▶ What to work on: Only lines with the word "util" are wanted; copy each of them from the listing below.

▶ Materials provided:
*** Begin section ***
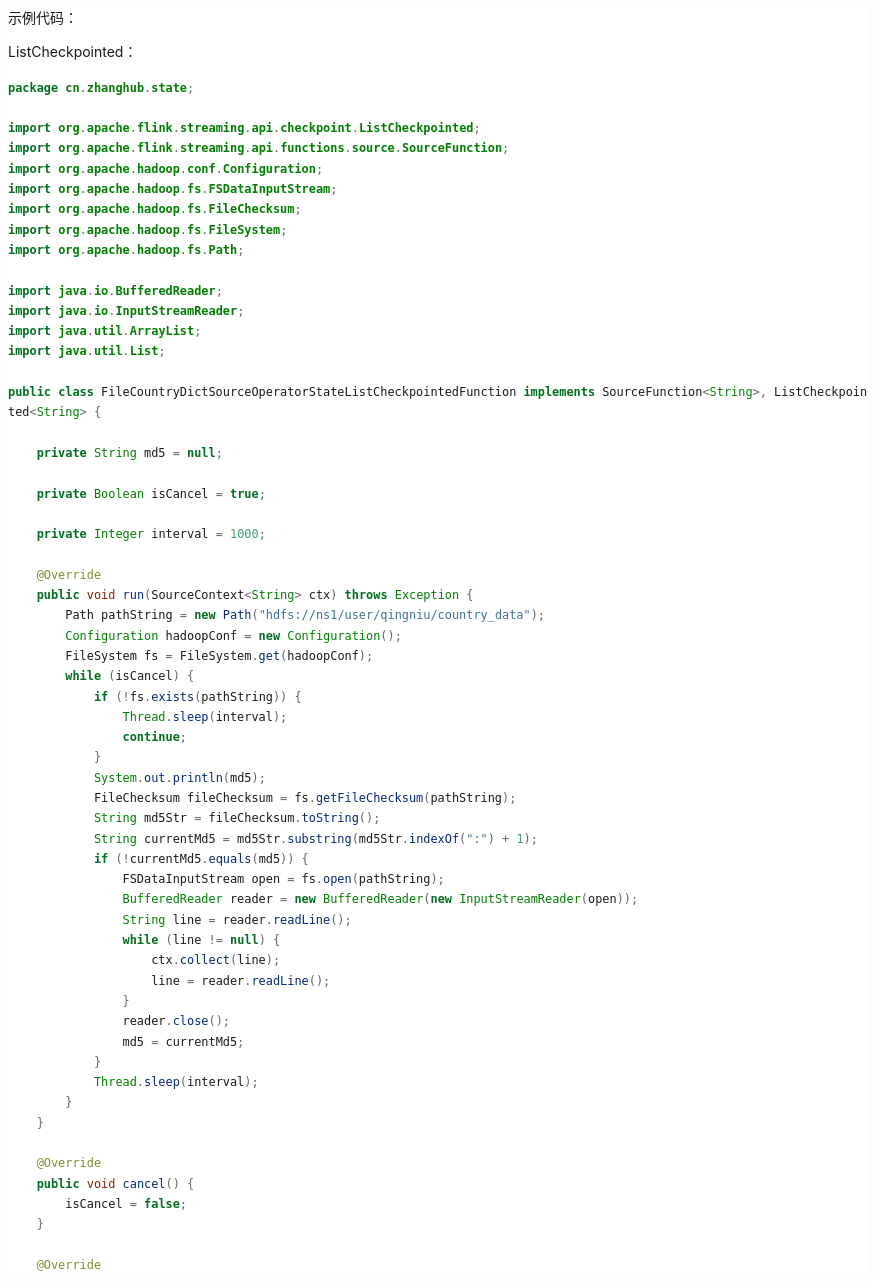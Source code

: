 
示例代码：

ListCheckpointed：

```java
package cn.zhanghub.state;

import org.apache.flink.streaming.api.checkpoint.ListCheckpointed;
import org.apache.flink.streaming.api.functions.source.SourceFunction;
import org.apache.hadoop.conf.Configuration;
import org.apache.hadoop.fs.FSDataInputStream;
import org.apache.hadoop.fs.FileChecksum;
import org.apache.hadoop.fs.FileSystem;
import org.apache.hadoop.fs.Path;

import java.io.BufferedReader;
import java.io.InputStreamReader;
import java.util.ArrayList;
import java.util.List;

public class FileCountryDictSourceOperatorStateListCheckpointedFunction implements SourceFunction<String>, ListCheckpointed<String> {

    private String md5 = null;

    private Boolean isCancel = true;

    private Integer interval = 1000;

    @Override
    public void run(SourceContext<String> ctx) throws Exception {
        Path pathString = new Path("hdfs://ns1/user/qingniu/country_data");
        Configuration hadoopConf = new Configuration();
        FileSystem fs = FileSystem.get(hadoopConf);
        while (isCancel) {
            if (!fs.exists(pathString)) {
                Thread.sleep(interval);
                continue;
            }
            System.out.println(md5);
            FileChecksum fileChecksum = fs.getFileChecksum(pathString);
            String md5Str = fileChecksum.toString();
            String currentMd5 = md5Str.substring(md5Str.indexOf(":") + 1);
            if (!currentMd5.equals(md5)) {
                FSDataInputStream open = fs.open(pathString);
                BufferedReader reader = new BufferedReader(new InputStreamReader(open));
                String line = reader.readLine();
                while (line != null) {
                    ctx.collect(line);
                    line = reader.readLine();
                }
                reader.close();
                md5 = currentMd5;
            }
            Thread.sleep(interval);
        }
    }

    @Override
    public void cancel() {
        isCancel = false;
    }

    @Override
```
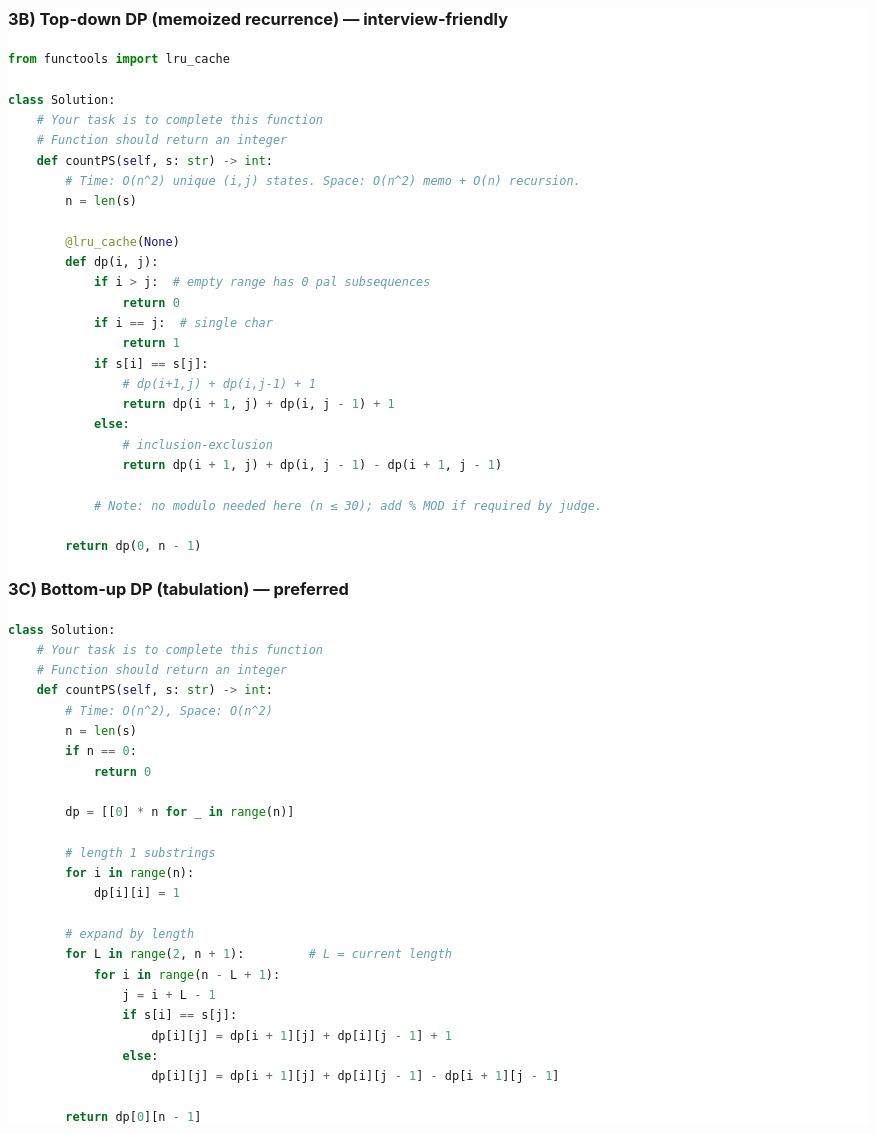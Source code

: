### 3B) Top-down DP (memoized recurrence) — interview-friendly

```python
from functools import lru_cache

class Solution:
    # Your task is to complete this function
    # Function should return an integer
    def countPS(self, s: str) -> int:
        # Time: O(n^2) unique (i,j) states. Space: O(n^2) memo + O(n) recursion.
        n = len(s)

        @lru_cache(None)
        def dp(i, j):
            if i > j:  # empty range has 0 pal subsequences
                return 0
            if i == j:  # single char
                return 1
            if s[i] == s[j]:
                # dp(i+1,j) + dp(i,j-1) + 1
                return dp(i + 1, j) + dp(i, j - 1) + 1
            else:
                # inclusion-exclusion
                return dp(i + 1, j) + dp(i, j - 1) - dp(i + 1, j - 1)

            # Note: no modulo needed here (n ≤ 30); add % MOD if required by judge.

        return dp(0, n - 1)
```

### 3C) Bottom-up DP (tabulation) — preferred

```python
class Solution:
    # Your task is to complete this function
    # Function should return an integer
    def countPS(self, s: str) -> int:
        # Time: O(n^2), Space: O(n^2)
        n = len(s)
        if n == 0:
            return 0

        dp = [[0] * n for _ in range(n)]

        # length 1 substrings
        for i in range(n):
            dp[i][i] = 1

        # expand by length
        for L in range(2, n + 1):         # L = current length
            for i in range(n - L + 1):
                j = i + L - 1
                if s[i] == s[j]:
                    dp[i][j] = dp[i + 1][j] + dp[i][j - 1] + 1
                else:
                    dp[i][j] = dp[i + 1][j] + dp[i][j - 1] - dp[i + 1][j - 1]

        return dp[0][n - 1]
```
*** End section ***
▶ Written reply:
import java.util.ArrayList;
import java.util.List;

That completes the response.